Engelbart, Kay, the Xerox PARC team — they invented a vocabulary. The mouse. The window. The icon. The desktop metaphor.7 None of it was inevitable. All of it had to be designed, defended against engineers who thought it was unnecessary, and pushed through against organizations that did not see why it mattered. That work unlocked computing for two billion people who would never have used a command line.

The post-prompt AI interaction paradigm is structurally the same moment. The capability is here. The conceptual model for how humans actually work alongside intelligent systems is not. Whoever defines that model will shape the next two decades of work.

The people who defined the GUI were not the engineers who could have. They were the designers, cognitive scientists, and HCI researchers who insisted that interaction design was a legitimate discipline. The post-prompt interaction language will be defined the same way. By whoever takes it seriously enough to do the work.

What this means

For strategic designers: the most leveraged work over the next five years sits at the intersection of AI capability and organizational interface. Not building the next AI product UI. Designing the interaction grammar that lets organizations actually use AI without breaking themselves. The 88% pilot failure rate is your brief.

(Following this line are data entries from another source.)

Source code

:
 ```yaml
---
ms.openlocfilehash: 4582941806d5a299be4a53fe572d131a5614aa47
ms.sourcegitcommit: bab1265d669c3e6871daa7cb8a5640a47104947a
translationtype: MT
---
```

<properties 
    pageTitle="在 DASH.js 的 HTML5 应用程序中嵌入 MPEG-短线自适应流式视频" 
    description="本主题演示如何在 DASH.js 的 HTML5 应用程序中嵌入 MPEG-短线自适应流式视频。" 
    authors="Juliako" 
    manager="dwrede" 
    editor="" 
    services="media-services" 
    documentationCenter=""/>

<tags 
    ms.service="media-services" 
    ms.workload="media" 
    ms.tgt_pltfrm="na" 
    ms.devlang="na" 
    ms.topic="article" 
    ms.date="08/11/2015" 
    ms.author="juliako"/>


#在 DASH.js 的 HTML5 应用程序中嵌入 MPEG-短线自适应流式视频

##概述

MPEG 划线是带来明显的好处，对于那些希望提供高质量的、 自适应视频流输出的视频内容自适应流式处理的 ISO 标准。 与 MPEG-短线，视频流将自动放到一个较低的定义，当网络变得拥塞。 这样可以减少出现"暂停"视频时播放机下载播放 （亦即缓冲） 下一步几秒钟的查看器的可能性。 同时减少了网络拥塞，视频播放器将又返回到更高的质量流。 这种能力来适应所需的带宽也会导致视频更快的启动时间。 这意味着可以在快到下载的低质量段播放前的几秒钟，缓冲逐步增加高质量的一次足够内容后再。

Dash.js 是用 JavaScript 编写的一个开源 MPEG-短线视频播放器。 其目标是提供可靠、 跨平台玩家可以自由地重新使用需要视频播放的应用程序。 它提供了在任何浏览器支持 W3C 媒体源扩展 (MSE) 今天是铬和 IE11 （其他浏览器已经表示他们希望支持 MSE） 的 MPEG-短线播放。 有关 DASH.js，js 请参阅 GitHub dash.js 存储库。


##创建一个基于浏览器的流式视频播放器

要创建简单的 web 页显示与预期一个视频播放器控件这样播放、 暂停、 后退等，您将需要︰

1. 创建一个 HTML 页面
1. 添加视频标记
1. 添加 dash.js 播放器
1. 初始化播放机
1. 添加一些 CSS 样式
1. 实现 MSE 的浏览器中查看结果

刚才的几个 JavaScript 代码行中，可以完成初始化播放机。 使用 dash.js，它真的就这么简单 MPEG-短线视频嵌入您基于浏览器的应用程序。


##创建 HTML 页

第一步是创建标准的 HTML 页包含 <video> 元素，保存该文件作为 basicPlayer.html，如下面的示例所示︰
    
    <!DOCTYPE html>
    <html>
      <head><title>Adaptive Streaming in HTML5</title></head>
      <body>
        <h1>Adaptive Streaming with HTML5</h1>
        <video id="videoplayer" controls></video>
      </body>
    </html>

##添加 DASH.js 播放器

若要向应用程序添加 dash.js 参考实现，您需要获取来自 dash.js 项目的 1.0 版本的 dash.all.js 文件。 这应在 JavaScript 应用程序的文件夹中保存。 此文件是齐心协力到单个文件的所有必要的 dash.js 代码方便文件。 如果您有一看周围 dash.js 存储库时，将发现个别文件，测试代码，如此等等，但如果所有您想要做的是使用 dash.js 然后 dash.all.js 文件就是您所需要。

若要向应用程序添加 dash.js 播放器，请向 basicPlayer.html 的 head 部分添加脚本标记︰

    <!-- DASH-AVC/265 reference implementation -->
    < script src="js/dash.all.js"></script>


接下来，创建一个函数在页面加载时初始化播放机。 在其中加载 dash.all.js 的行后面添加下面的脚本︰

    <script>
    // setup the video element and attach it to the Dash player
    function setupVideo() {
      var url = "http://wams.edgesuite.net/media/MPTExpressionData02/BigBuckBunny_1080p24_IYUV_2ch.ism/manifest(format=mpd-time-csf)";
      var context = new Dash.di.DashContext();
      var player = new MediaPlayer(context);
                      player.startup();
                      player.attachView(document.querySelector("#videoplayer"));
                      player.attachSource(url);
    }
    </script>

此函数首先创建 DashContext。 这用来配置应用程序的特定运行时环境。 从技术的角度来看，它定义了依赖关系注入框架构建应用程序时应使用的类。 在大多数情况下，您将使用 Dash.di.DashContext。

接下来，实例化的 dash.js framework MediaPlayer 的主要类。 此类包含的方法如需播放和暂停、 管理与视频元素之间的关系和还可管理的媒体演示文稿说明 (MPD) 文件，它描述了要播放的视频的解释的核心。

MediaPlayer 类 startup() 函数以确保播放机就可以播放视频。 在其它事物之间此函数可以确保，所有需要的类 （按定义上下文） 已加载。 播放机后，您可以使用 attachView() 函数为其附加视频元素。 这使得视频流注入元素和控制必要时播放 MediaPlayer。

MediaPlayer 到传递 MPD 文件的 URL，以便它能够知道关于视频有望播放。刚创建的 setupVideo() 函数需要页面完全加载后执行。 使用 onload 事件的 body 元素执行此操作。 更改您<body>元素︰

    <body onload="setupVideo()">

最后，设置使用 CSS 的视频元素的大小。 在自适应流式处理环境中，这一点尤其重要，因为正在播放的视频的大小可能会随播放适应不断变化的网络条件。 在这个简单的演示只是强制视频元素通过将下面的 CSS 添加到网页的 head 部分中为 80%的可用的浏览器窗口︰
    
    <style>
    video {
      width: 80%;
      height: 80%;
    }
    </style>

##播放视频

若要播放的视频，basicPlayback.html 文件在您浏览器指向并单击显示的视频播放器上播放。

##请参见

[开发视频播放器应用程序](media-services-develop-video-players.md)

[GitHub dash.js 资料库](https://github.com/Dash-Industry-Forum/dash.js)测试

For transformation consultants at BCG, McKinsey, Bain, Accenture, and the firms now building AI practices: the pattern is the same. Your clients' adoption failures are not engineering problems. They are interface and organizational design problems. Teams that bring design leadership to the table — not as visual support for the deck, but as a primary discipline — will deliver outcomes the others cannot.

For CXOs making AI investment decisions: stop measuring AI ROI by deployment count. Start measuring it by quality of integration into actual work. The gap between 97% personal benefit and 29% organizational ROI does not close with more licenses. It closes when someone designs how the work actually changes.

For everyone: the AI implementation gap is one of the most consequential design problems of the next decade. It is also one of the most open. The current consulting wave is solving the immediate problem at considerable expense. The interaction paradigm that will make that consulting wave obsolete has barely started being designed.

That work has to start somewhere. I am writing this because I would like to find the people who want to start it.